EXERCISE REQUIREMENTS:
Nothing but the lines from the one containing "- 确定一个URL指向的是静态内容还是动态内容没有标准的规则。" through the one containing "此章节我们了解到一个web服", both included, should be given again, each exactly as written below.

Plain-text document sources:
══════

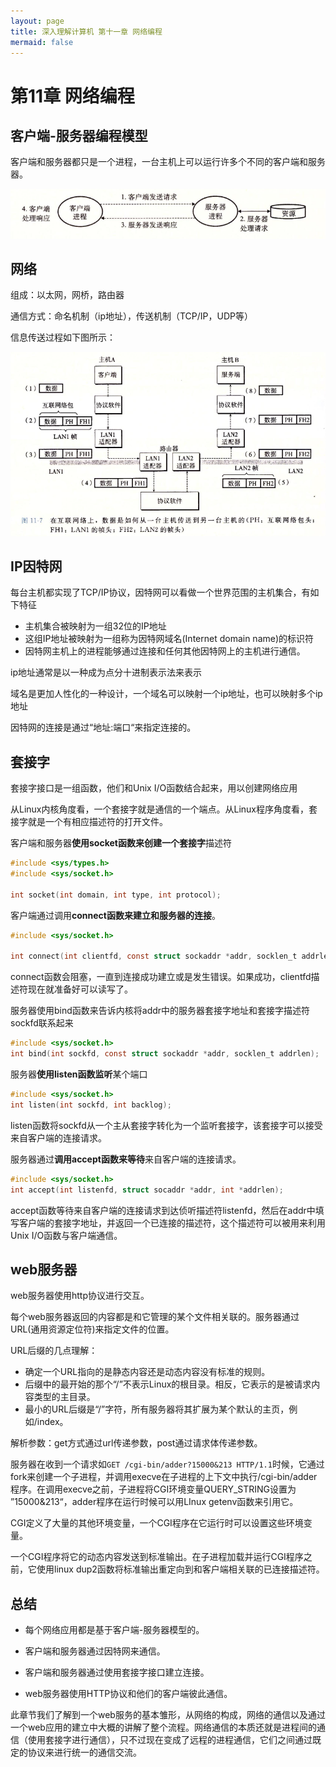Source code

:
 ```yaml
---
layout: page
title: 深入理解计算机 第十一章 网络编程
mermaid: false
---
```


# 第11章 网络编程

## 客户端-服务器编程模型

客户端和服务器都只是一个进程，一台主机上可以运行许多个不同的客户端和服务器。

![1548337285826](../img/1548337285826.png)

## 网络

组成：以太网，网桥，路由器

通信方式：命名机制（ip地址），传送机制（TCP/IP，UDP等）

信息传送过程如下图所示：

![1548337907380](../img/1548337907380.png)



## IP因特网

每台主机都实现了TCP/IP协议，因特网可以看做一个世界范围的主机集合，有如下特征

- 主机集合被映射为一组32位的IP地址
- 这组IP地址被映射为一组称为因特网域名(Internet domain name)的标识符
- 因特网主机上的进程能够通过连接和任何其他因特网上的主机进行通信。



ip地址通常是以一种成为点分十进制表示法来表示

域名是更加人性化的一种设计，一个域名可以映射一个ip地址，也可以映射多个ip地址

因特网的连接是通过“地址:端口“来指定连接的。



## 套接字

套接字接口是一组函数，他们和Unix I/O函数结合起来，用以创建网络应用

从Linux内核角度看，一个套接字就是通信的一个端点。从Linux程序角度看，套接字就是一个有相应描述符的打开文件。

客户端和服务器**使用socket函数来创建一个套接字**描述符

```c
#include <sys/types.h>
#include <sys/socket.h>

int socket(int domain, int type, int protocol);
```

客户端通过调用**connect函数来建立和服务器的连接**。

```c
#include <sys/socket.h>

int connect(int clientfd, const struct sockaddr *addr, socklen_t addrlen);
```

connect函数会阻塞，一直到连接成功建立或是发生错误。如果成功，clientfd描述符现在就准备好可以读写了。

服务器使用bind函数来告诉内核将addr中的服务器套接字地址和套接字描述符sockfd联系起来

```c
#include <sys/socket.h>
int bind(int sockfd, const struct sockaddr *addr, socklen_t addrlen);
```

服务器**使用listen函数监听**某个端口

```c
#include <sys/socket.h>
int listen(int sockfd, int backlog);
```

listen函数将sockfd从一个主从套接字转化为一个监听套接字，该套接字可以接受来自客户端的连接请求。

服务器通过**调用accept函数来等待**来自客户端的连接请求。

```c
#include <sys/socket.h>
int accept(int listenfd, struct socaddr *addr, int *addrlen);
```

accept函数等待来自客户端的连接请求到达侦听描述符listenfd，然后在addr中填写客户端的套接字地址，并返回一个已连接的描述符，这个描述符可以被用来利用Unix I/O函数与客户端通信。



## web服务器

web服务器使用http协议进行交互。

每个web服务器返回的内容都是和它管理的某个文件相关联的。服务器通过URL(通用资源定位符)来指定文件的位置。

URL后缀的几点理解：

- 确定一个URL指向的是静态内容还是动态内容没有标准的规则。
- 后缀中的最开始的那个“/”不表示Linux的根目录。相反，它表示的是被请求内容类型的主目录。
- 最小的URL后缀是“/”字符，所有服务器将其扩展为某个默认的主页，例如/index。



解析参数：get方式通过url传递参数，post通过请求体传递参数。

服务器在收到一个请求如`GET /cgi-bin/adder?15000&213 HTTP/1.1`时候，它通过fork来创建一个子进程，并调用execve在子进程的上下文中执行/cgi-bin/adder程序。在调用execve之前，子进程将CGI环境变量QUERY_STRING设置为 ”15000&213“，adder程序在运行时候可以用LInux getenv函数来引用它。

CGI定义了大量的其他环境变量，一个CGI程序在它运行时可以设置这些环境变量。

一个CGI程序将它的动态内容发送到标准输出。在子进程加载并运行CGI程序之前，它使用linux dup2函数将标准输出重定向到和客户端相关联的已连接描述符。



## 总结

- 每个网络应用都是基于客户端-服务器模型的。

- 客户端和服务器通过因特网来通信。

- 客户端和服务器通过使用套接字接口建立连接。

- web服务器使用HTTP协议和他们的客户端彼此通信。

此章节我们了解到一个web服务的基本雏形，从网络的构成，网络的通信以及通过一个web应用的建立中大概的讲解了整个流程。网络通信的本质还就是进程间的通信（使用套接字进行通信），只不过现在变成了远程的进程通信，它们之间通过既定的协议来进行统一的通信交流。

══════

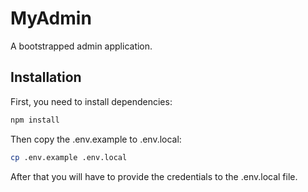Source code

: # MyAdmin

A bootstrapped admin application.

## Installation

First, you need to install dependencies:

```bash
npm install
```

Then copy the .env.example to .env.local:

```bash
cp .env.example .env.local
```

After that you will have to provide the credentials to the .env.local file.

══════

YOUR SOLUTION:
- 确定一个URL指向的是静态内容还是动态内容没有标准的规则。
- 后缀中的最开始的那个“/”不表示Linux的根目录。相反，它表示的是被请求内容类型的主目录。
- 最小的URL后缀是“/”字符，所有服务器将其扩展为某个默认的主页，例如/index。



解析参数：get方式通过url传递参数，post通过请求体传递参数。

服务器在收到一个请求如`GET /cgi-bin/adder?15000&213 HTTP/1.1`时候，它通过fork来创建一个子进程，并调用execve在子进程的上下文中执行/cgi-bin/adder程序。在调用execve之前，子进程将CGI环境变量QUERY_STRING设置为 ”15000&213“，adder程序在运行时候可以用LInux getenv函数来引用它。

CGI定义了大量的其他环境变量，一个CGI程序在它运行时可以设置这些环境变量。

一个CGI程序将它的动态内容发送到标准输出。在子进程加载并运行CGI程序之前，它使用linux dup2函数将标准输出重定向到和客户端相关联的已连接描述符。



## 总结

- 每个网络应用都是基于客户端-服务器模型的。

- 客户端和服务器通过因特网来通信。

- 客户端和服务器通过使用套接字接口建立连接。

- web服务器使用HTTP协议和他们的客户端彼此通信。

此章节我们了解到一个web服务的基本雏形，从网络的构成，网络的通信以及通过一个web应用的建立中大概的讲解了整个流程。网络通信的本质还就是进程间的通信（使用套接字进行通信），只不过现在变成了远程的进程通信，它们之间通过既定的协议来进行统一的通信交流。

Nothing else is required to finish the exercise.